Right, true! Anyway, as you know, I think looking heavenwards can often be time well spent, even you miss out on the Zodiacal light, because you can always spend the time in meditation, as with the Psalmist who said "When I consider thy heavens, the work of thy fingers, the moon and the stars, which thou hast ordained;..." (Ps. 8.2).


----------



## staythecourse (Nov 8, 2008)

Yessir, there was some singing going on in my meditation. "O Lord My God, When I in awesome wonder consider all the works thy hands have made. I see the stars, I hear the rolling thunder, thy power throughout the universe displayed!..."

Thanks. I look forward to keeping an eye out for the z.l. and I liked the explanation in wiki - dust 8 km apart in space! Amazing.


----------



## py3ak (Nov 8, 2008)

Is that what Shelley was talking about in _The Revolt of Islam_?

'We reached the port. Alas! from many spirits
The wisdom which had waked that cry was fled,
Like the brief glory which dark Heaven inherits
From the false dawn, which fades ere it is spread,
Upon the night's devouring darkness shed;
Yet soon bright day will burst--even like a chasm
Of fire, to burn the shrouds outworn and dead
Which wrap the world; a wide enthusiasm,
To cleanse the fevered world as with an earthquake's spasm!


----------



## VirginiaHuguenot (Nov 8, 2008)

That may be it, Ruben, thanks for the reference!

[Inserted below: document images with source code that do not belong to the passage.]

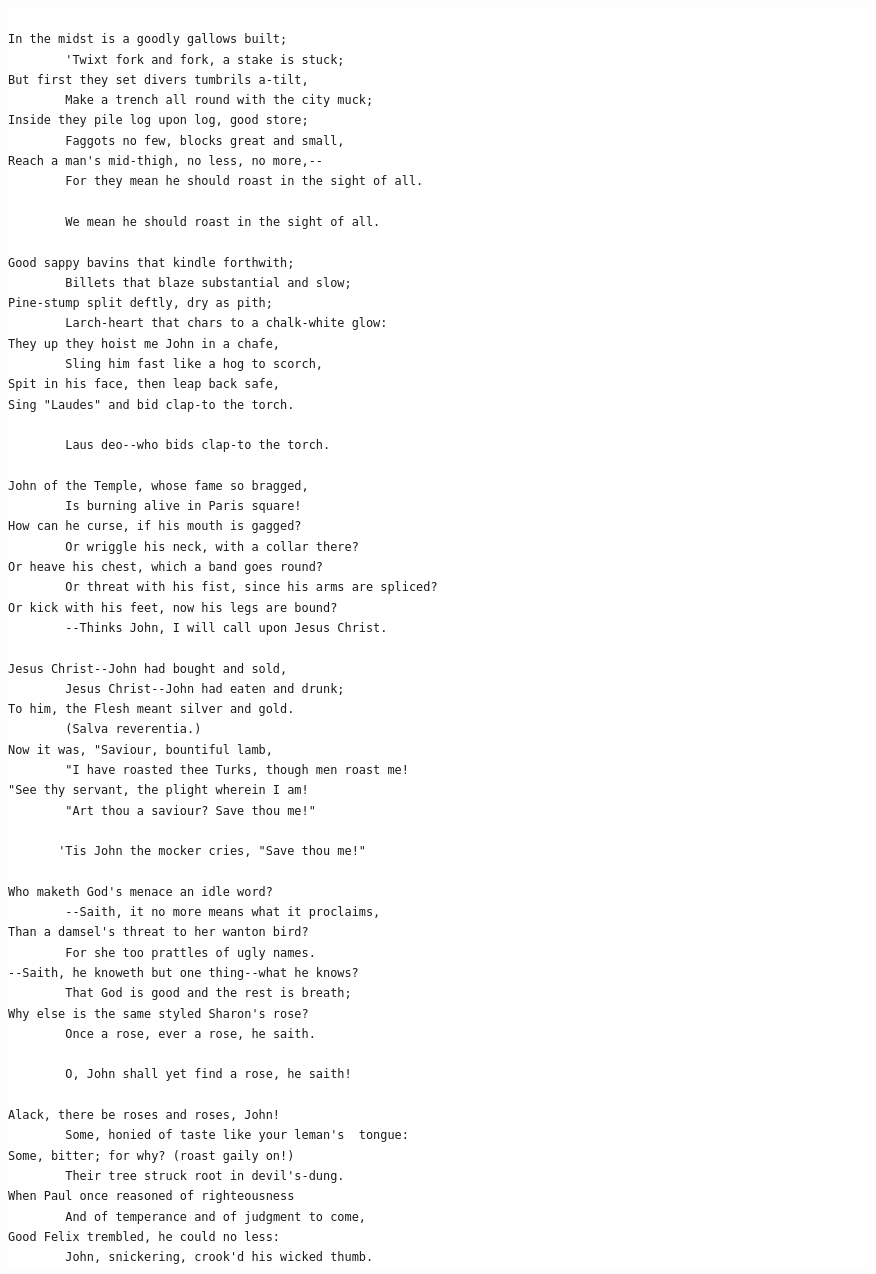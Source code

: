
 ```

In the midst is a goodly gallows built;
        'Twixt fork and fork, a stake is stuck;
But first they set divers tumbrils a-tilt,
        Make a trench all round with the city muck;
Inside they pile log upon log, good store;
        Faggots no few, blocks great and small,
Reach a man's mid-thigh, no less, no more,--
        For they mean he should roast in the sight of all.

        We mean he should roast in the sight of all.

Good sappy bavins that kindle forthwith;
        Billets that blaze substantial and slow;
Pine-stump split deftly, dry as pith;
        Larch-heart that chars to a chalk-white glow:
They up they hoist me John in a chafe,
        Sling him fast like a hog to scorch,
Spit in his face, then leap back safe,
Sing "Laudes" and bid clap-to the torch.

        Laus deo--who bids clap-to the torch.

John of the Temple, whose fame so bragged,
        Is burning alive in Paris square!
How can he curse, if his mouth is gagged?
        Or wriggle his neck, with a collar there?
Or heave his chest, which a band goes round?
        Or threat with his fist, since his arms are spliced?
Or kick with his feet, now his legs are bound?
        --Thinks John, I will call upon Jesus Christ.

Jesus Christ--John had bought and sold,
        Jesus Christ--John had eaten and drunk;
To him, the Flesh meant silver and gold.
        (Salva reverentia.)
Now it was, "Saviour, bountiful lamb,
        "I have roasted thee Turks, though men roast me!
"See thy servant, the plight wherein I am!
        "Art thou a saviour? Save thou me!"

       'Tis John the mocker cries, "Save thou me!"

Who maketh God's menace an idle word?
        --Saith, it no more means what it proclaims,
Than a damsel's threat to her wanton bird?
        For she too prattles of ugly names.
--Saith, he knoweth but one thing--what he knows?
        That God is good and the rest is breath;
Why else is the same styled Sharon's rose?
        Once a rose, ever a rose, he saith.

        O, John shall yet find a rose, he saith!

Alack, there be roses and roses, John!
        Some, honied of taste like your leman's  tongue:
Some, bitter; for why? (roast gaily on!)
        Their tree struck root in devil's-dung.
When Paul once reasoned of righteousness
        And of temperance and of judgment to come,
Good Felix trembled, he could no less:
        John, snickering, crook'd his wicked thumb.

```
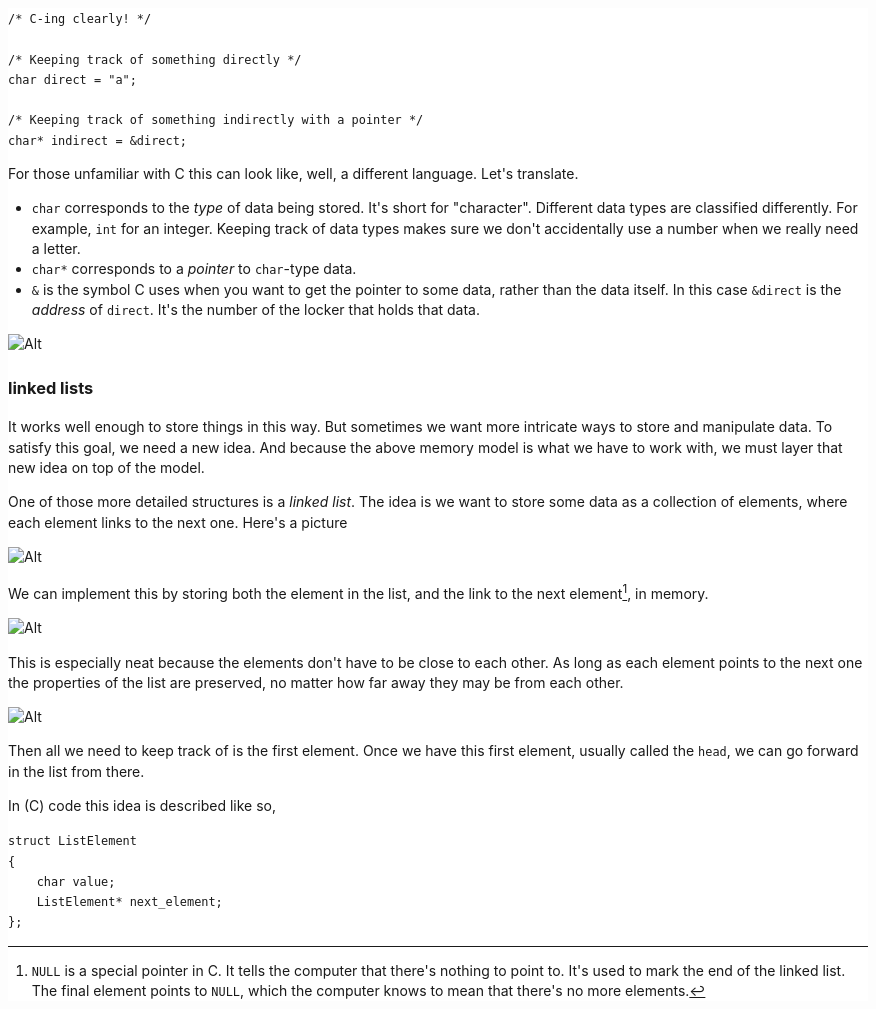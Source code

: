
 ```
/* C-ing clearly! */

/* Keeping track of something directly */ 
char direct = "a";

/* Keeping track of something indirectly with a pointer */
char* indirect = &direct;
```

For those unfamiliar with C this can look like, well, a different language. Let's translate.

* `char` corresponds to the _type_ of data being stored. It's short for "character". Different data types are classified differently. For example, `int` for an integer. Keeping track of data types makes sure we don't accidentally use a number when we really need a letter.
* `char*` corresponds to a _pointer_ to `char`-type data. 
* `&` is the symbol C uses when you want to get the pointer to some data, rather than the data itself. In this case `&direct` is the _address_ of `direct`. It's the number of the locker that holds that data. 

![Alt](/pictures/direct_indirect.png#center)



### linked lists

It works well enough to store things in this way. But sometimes we want more intricate ways to store and manipulate data. To satisfy this goal, we need a new idea. And because the above memory model is what we have to work with, we must layer that new idea on top of the model.

One of those more detailed structures is a _linked list_. The idea is we want to store some data as a collection of elements, where each element links to the next one. Here's a picture

![Alt](/pictures/linked_list.png#center)

We can implement this by storing both the element in the list, and the link to the next element[^1], in memory. 

[^1]: `NULL` is a special pointer in C. It tells the computer that there's nothing to point to. It's used to mark the end of the linked list. The final element points to `NULL`, which the computer knows to mean that there's no more elements.

![Alt](/pictures/linked_list_memory.png#center)

This is especially neat because the elements don't have to be close to each other. As long as each element points to the next one the properties of the list are preserved, no matter how far away they may be from each other.

![Alt](/pictures/taste/linked_list_mem_long.png#center)

Then all we need to keep track of is the first element. Once we have this first element, usually called the `head`, we can go forward in the list from there.

In (C) code this idea is described like so,

```
struct ListElement
{
	char value;
	ListElement* next_element;
};
```


[^2]: This is not strictly true. There must be some care taken to release the memory -- to allow those lockers to be used for some other purpose -- which is done outside of this.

A couple of other allusions that I found in classic poetry (if I read them aright) may be found in Homer's _Iliad_ and Moore's _The Light of the Harem_.

Homer, _The Iliad_, Book VII (trans. by A.T. Murray):



> [433] Now when dawn was not yet, but night was still 'twixt light and dark, then was there gathered about the pyre the chosen host of the Achaeans, and they made about it a single barrow, rearing it from the plain for all alike; and thereby they built a wall and a lofty rampart, a defence for their ships and for themselves.



Thomas Moore, _The Light of the Harem_:



> 'Tis day, at least the earlier dawn,
> Whose glimpses are again withdrawn,
> As if the Morn had waked, and then
> Shut close her lids of light again.


----------